Oakbank-based Roma and her family bred Apollo Helios, known affectionately as “Gus”, and raced him – under ex-trainer Roma’s care – until he was nine years old. After being retired to the paddock for a couple of years, he took on a new pursuit.
“He was out the back with the cattle and some of the other retirees,” Roma explained.
“But we brought him back in again, and got him going with a bit of casual show jumping, and hunting and hacking.
“I think we kept him going until he was about 20, just doing bits and pieces. I could just casually jump on him and take him for a ride down the road.”
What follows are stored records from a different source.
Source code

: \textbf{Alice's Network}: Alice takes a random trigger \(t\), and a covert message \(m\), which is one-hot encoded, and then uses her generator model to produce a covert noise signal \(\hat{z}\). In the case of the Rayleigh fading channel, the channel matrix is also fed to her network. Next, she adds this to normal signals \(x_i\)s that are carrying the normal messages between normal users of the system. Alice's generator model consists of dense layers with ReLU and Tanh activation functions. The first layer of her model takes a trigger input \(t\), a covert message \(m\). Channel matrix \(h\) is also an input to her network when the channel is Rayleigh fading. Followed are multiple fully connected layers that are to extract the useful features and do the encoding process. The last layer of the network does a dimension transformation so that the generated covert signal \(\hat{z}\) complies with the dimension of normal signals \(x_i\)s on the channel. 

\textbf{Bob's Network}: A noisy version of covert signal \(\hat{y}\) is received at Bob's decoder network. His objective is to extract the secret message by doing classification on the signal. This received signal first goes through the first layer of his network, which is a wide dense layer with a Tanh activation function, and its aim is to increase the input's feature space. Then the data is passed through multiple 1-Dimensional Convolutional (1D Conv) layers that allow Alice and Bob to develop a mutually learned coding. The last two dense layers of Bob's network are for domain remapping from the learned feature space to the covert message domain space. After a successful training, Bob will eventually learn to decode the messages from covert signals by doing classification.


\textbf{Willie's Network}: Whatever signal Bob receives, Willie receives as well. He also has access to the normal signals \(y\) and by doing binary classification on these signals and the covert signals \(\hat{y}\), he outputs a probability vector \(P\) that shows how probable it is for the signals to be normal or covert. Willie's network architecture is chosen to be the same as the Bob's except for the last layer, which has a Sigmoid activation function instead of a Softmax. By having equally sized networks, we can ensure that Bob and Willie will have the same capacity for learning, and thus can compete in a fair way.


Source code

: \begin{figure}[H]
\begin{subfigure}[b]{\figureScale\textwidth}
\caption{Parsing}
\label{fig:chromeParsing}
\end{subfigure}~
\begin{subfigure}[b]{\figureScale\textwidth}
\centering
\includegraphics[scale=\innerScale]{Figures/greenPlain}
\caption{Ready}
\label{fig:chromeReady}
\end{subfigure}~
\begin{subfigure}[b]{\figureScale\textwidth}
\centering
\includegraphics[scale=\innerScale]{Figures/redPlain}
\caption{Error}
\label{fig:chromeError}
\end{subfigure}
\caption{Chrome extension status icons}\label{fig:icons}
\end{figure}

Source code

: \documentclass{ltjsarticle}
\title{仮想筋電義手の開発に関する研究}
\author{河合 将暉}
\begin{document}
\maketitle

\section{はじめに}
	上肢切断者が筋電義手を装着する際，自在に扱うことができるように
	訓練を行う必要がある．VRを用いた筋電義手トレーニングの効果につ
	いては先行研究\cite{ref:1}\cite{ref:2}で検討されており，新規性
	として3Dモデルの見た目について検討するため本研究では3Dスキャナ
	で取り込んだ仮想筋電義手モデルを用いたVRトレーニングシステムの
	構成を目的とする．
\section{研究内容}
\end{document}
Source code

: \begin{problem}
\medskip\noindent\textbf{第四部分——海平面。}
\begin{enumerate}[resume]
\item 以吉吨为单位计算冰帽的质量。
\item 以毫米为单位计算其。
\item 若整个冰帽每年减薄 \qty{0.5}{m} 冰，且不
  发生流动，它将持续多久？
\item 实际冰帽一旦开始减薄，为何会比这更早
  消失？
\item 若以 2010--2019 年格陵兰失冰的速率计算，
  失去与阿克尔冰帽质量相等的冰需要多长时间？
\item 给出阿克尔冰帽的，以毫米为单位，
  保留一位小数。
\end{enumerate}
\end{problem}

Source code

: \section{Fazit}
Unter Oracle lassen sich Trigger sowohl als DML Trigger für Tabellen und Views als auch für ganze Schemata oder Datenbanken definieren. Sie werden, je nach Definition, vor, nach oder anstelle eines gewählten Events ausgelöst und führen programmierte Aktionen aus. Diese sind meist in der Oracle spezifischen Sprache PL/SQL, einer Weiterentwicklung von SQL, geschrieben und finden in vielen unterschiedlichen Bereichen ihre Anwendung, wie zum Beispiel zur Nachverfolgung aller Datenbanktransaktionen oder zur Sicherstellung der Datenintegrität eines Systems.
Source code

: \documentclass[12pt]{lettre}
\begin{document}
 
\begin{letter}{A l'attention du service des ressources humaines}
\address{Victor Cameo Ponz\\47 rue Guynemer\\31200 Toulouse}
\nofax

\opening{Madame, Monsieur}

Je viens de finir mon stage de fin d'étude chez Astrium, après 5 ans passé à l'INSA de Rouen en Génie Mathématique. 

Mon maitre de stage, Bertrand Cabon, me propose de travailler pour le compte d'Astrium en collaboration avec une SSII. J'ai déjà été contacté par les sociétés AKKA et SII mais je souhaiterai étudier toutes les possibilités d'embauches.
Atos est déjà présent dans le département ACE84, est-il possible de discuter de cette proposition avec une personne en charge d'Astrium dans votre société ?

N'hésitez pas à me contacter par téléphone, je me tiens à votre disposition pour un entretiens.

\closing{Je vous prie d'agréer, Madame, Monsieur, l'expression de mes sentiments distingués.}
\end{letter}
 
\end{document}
For the past decade Apollo Helios has been enjoying his second retirement and seems likely to be around for a while yet.
“He’s going great guns,” Roma said.
“He’s someone’s companion in the paddock, so he’s either with one of the racehorses that are agisting, or he’s out with one of the ponies that are looking for some company.
“He’s currently with two of the old ‘hunters’ at the moment.
“Gus is the oldest we’ve had here for a while. A lot of horses reach 25 or 26, but he still seems to be chugging along pretty well.”
Roma says Apollo Helios’ longevity is proof that ex-racehorses have plenty to offer – and plenty of life to live – once their racetrack careers end.
“They can live for long spans if they’re well looked after and in a good environment,” she said.
“Depending on their personalities, they can do a number of things outside of racing. He’s looking after the babies or other horses that look for company.
“There are so many different options for off-the-track racehorses, whether just pottering around with someone, being a companion horse, doing a bit of show jumping, hacking or dressage, or just going for casual rides.”
Roma says Apollo Helios “loves human company” and has “always been a very personable horse”.
Apollo Helios had 55 starts for just two wins, but one of them was at his home track, Oakbank.
Roma’s training career came to an end after successive softball injuries resulted in her requiring knee reconstructions on both knees.
“I had to give up my licence four or five years ago… because I couldn’t ride my trackwork,” she said.
“I used to ride all my own track work, then I ruptured the ACL in both knees 16 months apart.
“You can’t ride for 12 months, so I was just getting back into it from my first one when I did the other one.
“Being at Oakbank you need someone who ride for you reliably, or you ride your own track work.”
Fortunately, Roma is still involved in racing, as a committee member of both the Oakbank Racing Club and SA Jumps Racing.
IMAGE: Ex-racehorse Apollo Helios (foreground) enjoying his second retirement in a paddock at Oakbank.